◆ **What you need to do**
Wherever the word "good" appears in a line of the records, copy that line.
----- Source information -----
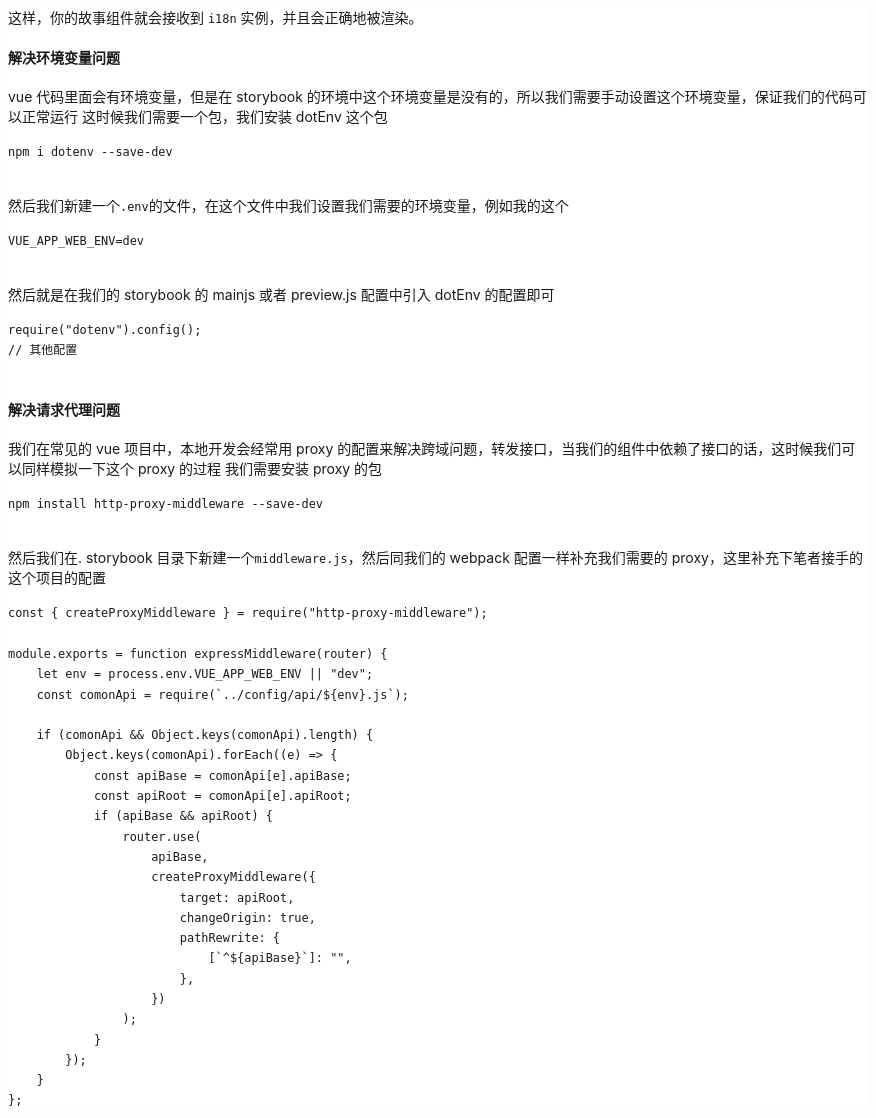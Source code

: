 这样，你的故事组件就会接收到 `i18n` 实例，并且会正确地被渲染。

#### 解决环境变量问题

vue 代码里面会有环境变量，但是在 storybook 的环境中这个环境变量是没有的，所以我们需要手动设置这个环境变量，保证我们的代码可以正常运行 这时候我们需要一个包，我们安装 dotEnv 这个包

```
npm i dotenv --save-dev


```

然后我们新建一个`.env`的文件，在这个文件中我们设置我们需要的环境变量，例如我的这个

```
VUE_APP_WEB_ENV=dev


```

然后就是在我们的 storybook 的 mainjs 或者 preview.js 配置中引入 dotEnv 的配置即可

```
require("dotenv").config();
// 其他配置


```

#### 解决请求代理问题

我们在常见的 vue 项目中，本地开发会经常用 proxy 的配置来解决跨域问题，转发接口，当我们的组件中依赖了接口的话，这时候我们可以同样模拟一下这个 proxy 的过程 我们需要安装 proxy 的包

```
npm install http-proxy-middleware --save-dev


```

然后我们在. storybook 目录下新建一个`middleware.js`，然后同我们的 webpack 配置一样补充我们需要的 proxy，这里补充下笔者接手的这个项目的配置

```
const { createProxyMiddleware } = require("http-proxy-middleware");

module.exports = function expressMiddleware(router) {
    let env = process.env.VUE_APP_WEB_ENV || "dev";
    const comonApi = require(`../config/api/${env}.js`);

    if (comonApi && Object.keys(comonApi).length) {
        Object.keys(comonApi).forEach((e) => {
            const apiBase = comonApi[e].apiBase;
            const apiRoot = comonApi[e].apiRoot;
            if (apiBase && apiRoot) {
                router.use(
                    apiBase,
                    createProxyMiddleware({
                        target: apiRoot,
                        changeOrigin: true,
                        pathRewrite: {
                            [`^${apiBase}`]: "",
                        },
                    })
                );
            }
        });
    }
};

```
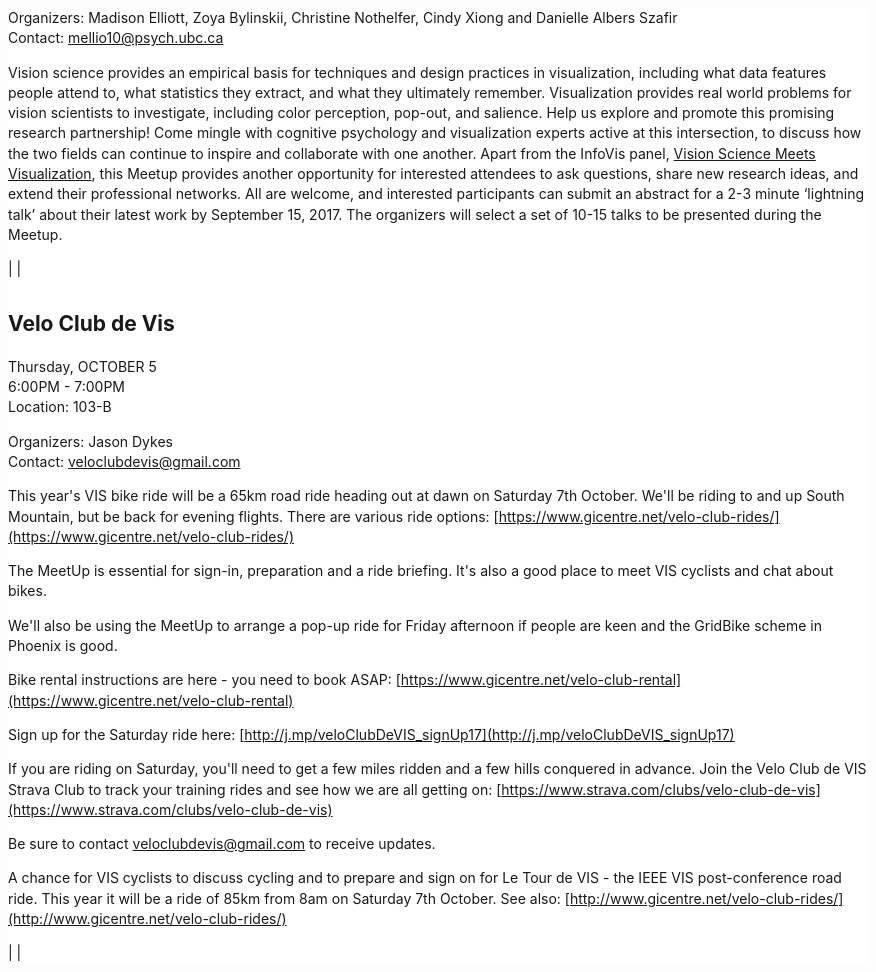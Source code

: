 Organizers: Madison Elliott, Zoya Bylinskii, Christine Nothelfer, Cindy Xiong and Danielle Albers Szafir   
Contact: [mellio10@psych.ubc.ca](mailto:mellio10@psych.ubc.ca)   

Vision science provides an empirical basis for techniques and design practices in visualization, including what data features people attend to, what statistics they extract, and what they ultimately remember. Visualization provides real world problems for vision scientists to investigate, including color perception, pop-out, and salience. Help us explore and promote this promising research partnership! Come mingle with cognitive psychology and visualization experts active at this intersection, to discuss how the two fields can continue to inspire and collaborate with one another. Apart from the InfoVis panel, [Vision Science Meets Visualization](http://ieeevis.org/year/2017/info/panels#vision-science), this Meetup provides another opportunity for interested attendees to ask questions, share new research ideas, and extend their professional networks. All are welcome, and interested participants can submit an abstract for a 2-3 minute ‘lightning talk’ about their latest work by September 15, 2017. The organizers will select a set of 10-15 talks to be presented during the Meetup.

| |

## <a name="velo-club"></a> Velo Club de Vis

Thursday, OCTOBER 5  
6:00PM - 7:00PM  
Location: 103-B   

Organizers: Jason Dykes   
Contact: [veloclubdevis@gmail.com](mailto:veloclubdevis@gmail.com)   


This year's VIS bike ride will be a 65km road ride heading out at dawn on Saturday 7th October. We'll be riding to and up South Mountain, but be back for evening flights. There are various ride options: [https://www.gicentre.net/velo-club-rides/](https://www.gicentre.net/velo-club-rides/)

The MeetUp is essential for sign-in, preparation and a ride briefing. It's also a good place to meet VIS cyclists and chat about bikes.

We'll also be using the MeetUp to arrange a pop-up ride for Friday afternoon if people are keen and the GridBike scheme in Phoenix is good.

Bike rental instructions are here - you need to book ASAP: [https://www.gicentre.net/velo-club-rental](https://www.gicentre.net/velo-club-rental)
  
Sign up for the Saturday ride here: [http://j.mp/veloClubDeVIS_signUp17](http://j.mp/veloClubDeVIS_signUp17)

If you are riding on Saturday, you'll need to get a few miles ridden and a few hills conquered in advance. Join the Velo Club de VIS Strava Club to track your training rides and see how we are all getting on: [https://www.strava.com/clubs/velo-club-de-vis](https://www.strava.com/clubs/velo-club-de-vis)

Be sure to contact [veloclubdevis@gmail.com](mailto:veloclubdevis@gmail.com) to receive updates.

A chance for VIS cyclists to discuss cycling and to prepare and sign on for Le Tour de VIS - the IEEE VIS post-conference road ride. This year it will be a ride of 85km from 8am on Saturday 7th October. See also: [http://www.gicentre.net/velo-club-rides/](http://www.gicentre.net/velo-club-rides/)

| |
-----
◆ **Output of the exercise**
The MeetUp is essential for sign-in, preparation and a ride briefing. It's also a good place to meet VIS cyclists and chat about bikes.
We'll also be using the MeetUp to arrange a pop-up ride for Friday afternoon if people are keen and the GridBike scheme in Phoenix is good.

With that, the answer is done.